------ Data section

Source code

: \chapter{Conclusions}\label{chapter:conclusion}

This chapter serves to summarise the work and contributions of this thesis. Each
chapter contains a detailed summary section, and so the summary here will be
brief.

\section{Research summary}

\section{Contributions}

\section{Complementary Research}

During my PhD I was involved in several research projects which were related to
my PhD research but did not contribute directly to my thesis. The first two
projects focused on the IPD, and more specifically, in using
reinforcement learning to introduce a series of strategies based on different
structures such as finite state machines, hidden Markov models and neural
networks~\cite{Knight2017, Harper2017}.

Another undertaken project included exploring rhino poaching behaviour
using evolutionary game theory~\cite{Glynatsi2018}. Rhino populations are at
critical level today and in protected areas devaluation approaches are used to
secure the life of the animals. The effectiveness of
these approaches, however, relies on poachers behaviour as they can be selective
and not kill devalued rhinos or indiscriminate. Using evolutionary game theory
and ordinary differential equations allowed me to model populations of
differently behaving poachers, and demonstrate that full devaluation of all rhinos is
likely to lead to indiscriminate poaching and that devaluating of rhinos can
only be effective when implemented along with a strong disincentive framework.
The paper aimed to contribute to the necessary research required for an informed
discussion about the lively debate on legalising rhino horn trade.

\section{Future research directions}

------------

Lines from the top of the data above through the line containing "reinforcement learning to" must be repeated exactly. All other lines stay out.

Source code

: \chapter{Conclusions}\label{chapter:conclusion}

This chapter serves to summarise the work and contributions of this thesis. Each
chapter contains a detailed summary section, and so the summary here will be
brief.

\section{Research summary}

\section{Contributions}

\section{Complementary Research}

During my PhD I was involved in several research projects which were related to
my PhD research but did not contribute directly to my thesis. The first two
projects focused on the IPD, and more specifically, in using
reinforcement learning to introduce a series of strategies based on different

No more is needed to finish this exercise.